Op-Ed: Allow incentives for donating organs

Even the most tightly regulated system that creates incentives for donors would save lives, reduce the shortages that promote the black market and level the playing field by helping all potential recipients, writes an official with the American Council of Science and Health.

Advertisement

NEW YORK (JTA) — The Jewish community in the New York metropolitan area, and to a degree around the world, is grappling with how to respond to last week’s high-profile corruption arrests there.

While money-laundering and bribery charges are nothing new, unfortunately, the charges against Levy Izhak Rosenbaum seemed most shocking. He was arrested for conspiring to broker the sale of a human kidney for transplant, a "business" he privately claimed to be in for many years.

The American system of organ donations, which forbids any incentives for donation, has created a niche market for just this type of wrongdoing.

The statistics are overwhelming. Some 102,640 patients are waiting for an organ donation in the United States, according to the United Network for Organ Sharing. More than 7,000 people died last year while they waited, and over 2,000 have died this year.

These deaths are entirely preventable. But the current system, which is based on pseudo-moralistic concerns, actually creates incentives for black markets, rewards only the most wealthy and punishes the poorest.

If morality matters, what could be more immoral than all these unnecessary deaths?

Take the recent case of Steve Jobs, co-founder and CEO of Apple. He traveled to Tennessee, which has a shorter waiting list than other states, when he needed a liver transplant this spring. He did it legally, but the rich have advantages when it comes to receiving transplants because they can get on numerous lines and jet to a waiting organ at a moment’s notice.

For those who aren’t fortunate enough to game the system one way or another, options are limited. Unless you’re lucky enough to have a relative or some other highly motivated and altruistic donor, there is little one can legally do to improve their chances in the painfully slow race against death.

The shortage of organs available for donation from unrelated donors has led to the macabre black market that exists today. Gruesome underground kidney markets are nothing new. National Geographic reported on a poor neighborhood in India known as "kidney village" – residents illegally sell their kidneys for about $800, far less than the $160,000 Rosenbaum allegedly charged.

Now it is emerging that Israel also is becoming a black market hot spot. A whole new industry — transplant tourism — is meeting the needs of the wealthy patients, creating demand.

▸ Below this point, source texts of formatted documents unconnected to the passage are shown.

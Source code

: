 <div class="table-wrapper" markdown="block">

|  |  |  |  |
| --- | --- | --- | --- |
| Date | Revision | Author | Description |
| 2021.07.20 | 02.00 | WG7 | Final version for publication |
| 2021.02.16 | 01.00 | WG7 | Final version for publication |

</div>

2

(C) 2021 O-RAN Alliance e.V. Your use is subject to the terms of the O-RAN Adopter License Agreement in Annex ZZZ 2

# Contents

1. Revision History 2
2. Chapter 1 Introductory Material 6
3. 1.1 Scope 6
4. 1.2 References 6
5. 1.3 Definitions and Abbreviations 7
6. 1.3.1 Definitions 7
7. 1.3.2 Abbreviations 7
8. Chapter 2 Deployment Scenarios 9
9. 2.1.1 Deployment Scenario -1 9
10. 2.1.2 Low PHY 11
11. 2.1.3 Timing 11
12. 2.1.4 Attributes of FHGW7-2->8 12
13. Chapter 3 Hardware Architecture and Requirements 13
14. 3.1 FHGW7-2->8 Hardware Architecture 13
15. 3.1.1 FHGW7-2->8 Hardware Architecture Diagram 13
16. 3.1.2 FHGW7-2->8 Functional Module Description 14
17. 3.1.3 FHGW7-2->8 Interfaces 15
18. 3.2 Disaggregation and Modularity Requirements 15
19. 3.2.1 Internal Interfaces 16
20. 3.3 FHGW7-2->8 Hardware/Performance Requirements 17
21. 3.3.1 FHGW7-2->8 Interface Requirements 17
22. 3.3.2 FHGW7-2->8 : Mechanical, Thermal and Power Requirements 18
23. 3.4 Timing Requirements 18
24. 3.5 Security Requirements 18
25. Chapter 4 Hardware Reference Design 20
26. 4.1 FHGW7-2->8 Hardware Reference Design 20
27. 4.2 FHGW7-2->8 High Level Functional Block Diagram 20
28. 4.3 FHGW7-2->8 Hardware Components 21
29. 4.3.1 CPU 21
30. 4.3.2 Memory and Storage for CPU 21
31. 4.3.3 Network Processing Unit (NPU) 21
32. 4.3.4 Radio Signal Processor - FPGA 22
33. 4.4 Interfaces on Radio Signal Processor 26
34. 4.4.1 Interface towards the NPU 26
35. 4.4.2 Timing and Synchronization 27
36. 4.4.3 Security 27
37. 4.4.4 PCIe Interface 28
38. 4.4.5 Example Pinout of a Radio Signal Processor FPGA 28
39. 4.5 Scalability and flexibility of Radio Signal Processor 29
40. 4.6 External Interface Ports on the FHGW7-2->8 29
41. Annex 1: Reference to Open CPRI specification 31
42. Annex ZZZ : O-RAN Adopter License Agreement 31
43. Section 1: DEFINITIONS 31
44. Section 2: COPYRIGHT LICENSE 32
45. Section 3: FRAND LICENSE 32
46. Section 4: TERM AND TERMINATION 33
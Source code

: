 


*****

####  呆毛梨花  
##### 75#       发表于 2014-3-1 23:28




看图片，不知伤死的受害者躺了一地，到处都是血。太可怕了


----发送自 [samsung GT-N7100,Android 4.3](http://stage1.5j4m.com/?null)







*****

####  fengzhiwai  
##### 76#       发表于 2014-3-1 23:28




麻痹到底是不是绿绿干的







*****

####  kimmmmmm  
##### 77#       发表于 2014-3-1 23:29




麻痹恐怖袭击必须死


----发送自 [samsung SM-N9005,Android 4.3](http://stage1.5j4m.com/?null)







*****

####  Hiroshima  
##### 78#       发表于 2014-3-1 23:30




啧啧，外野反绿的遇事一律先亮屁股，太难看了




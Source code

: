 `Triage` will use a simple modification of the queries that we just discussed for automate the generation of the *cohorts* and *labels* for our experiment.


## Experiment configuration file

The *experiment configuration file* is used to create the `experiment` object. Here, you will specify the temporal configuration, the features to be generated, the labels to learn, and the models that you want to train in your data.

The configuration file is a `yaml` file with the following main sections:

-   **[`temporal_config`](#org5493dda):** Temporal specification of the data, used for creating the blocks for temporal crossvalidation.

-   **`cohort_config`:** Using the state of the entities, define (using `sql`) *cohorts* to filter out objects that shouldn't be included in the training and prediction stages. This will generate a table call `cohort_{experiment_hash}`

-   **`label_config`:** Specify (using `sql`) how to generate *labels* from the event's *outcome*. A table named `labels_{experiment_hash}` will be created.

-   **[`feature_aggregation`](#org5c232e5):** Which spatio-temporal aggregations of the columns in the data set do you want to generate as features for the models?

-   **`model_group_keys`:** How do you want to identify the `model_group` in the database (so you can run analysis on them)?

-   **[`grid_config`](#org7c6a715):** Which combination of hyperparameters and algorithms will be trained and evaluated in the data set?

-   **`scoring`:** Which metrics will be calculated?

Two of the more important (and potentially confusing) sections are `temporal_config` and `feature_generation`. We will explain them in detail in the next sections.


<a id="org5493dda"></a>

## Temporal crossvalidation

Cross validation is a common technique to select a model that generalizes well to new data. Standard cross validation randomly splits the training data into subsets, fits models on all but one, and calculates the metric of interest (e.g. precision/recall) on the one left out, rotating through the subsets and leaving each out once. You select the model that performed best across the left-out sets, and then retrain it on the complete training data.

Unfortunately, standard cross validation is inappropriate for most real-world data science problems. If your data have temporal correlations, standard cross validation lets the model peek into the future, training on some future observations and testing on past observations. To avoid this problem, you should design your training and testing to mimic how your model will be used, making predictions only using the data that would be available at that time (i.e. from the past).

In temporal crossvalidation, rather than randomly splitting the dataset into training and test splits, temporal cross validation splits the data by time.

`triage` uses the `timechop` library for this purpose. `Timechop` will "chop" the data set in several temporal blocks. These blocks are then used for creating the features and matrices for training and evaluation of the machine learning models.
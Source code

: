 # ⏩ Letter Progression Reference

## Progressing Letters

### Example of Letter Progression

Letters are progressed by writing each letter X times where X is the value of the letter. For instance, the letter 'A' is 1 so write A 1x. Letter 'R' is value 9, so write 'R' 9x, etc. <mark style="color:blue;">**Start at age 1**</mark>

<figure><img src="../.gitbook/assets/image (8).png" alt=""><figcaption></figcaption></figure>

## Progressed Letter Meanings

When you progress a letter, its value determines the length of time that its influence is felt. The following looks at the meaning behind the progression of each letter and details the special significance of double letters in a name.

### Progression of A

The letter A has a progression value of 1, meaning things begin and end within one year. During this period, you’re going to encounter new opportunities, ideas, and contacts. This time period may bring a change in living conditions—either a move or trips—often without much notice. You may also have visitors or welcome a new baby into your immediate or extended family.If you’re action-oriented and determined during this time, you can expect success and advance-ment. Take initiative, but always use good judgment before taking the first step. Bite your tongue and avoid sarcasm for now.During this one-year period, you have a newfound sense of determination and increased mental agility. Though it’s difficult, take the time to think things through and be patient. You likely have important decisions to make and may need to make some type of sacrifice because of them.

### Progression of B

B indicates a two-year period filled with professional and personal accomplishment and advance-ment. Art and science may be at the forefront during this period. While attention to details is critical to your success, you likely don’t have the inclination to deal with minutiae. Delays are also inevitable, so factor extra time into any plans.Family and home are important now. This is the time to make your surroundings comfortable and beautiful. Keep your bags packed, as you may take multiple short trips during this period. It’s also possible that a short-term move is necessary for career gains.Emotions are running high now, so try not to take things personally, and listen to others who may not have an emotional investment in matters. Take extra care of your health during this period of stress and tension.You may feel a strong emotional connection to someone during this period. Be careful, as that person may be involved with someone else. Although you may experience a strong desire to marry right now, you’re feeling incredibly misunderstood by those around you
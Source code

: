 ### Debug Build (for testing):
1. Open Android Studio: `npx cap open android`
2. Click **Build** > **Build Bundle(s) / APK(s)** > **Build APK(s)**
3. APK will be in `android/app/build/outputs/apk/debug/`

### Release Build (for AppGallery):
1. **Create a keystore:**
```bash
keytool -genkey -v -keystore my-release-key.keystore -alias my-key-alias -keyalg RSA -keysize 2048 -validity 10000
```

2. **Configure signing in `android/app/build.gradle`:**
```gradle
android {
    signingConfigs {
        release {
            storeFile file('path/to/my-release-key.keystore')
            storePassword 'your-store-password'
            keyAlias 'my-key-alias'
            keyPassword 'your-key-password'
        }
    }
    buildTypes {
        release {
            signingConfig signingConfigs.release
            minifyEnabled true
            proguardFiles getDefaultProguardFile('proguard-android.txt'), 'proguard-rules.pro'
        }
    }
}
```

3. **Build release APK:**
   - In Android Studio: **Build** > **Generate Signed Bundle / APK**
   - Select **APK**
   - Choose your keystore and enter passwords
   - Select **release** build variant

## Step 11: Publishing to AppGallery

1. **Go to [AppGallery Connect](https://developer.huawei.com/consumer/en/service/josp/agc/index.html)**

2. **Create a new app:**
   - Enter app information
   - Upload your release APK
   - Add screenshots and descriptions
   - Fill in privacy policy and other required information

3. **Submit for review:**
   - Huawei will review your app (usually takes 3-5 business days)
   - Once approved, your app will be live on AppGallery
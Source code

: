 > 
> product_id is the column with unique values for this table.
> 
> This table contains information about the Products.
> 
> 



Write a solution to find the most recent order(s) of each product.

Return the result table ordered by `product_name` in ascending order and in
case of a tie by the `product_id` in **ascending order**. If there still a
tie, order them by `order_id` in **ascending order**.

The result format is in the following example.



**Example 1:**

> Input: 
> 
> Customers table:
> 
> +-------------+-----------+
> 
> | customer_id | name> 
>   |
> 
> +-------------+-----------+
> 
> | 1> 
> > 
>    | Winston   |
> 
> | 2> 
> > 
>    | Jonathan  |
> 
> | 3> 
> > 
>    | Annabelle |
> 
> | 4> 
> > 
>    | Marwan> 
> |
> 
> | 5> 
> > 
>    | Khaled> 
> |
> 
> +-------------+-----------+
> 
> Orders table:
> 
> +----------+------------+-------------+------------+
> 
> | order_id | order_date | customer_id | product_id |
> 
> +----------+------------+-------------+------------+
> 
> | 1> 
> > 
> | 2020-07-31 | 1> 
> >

Patients now face a choice between two extremes: Wait for a fundamentally broken system and risk death, or venture into the unregulated Wild West of the black market for organs.

There is a better and more ethical alternative.

We don’t need to delve too deeply into the black market to see that donated (or purchased) organs have a high value to potential recipients. Yet because of the ban on incentives for donations, a familiar economic principle comes into play: Whenever a product’s price is held below market demand, a shortage ensues. Despite campaigns to increase altruistic donations, organ donations are basically stagnant.

This failed status quo is no more ethical than exploring new approaches, which actually could save lives, even if we cannot foresee all the possible downsides. Many innovative plans could help shorten the line for an organ, and they do a better job than the current system of taking incentives into account.

As Dr. Sally Satel argues in her book “When Altruism Isn’t Enough: The Case for Compensating Kidney Donors,” a practical and ethical government-regulated donor compensation system would put the likes of Rosenbaum out of business.

The level of communal guilt voiced — by Jews not involved in the scandal — has reached new levels. The news broke at the start of the Nine Days, a period seemingly reserved for bad news for the Jews.

This, however, is a time not for self-flagellation but for self-reflection and to increase good deeds. Perhaps instead of crying about the misdeeds of others, it is a time to look inward and consider how we personally would behave.

If your life depended on getting a kidney that wasn’t otherwise available, would you conduct business with Mr. Rosenbaum? I would.

Would you prevent one of the 13 deaths taking place today among those in line for a kidney by donating one of yours? Would you do so for compensation? I’d do neither.

But given an incentive, perhaps others would. Clearly the incentive to save a life isn’t enough, or synagogues would be sponsoring kidney drives alongside their blood drives.

It would help to know that according to the halachic authority Rabbi Shlomo Zalman Auerbach, selling a kidney is not only permissible, it is a mitzvah.

Auerbach wrote that “even if the person selling his kidney is poor (and needs the money for himself) or to pay off his debts, since he obtains this money by saving the life of another Jew, he will certainly be doing a mitzvah. This is true even if he would not have donated his kidney only to save life.”

That it is a good deed to save life, even for compensation, is a Jewish value we should embrace in response to the chilul Hashem, desecration of God’s name, of this crisis.

Even the most tightly regulated system that creates incentives for donors would save lives, reduce the shortages that promote the black market and level the playing field by helping all potential recipients, not just those who can afford a trip to Tennessee, Kidney Village or Brooklyn.

(Jeff Stier is the associate director of the American Council on Science and Health in New York.)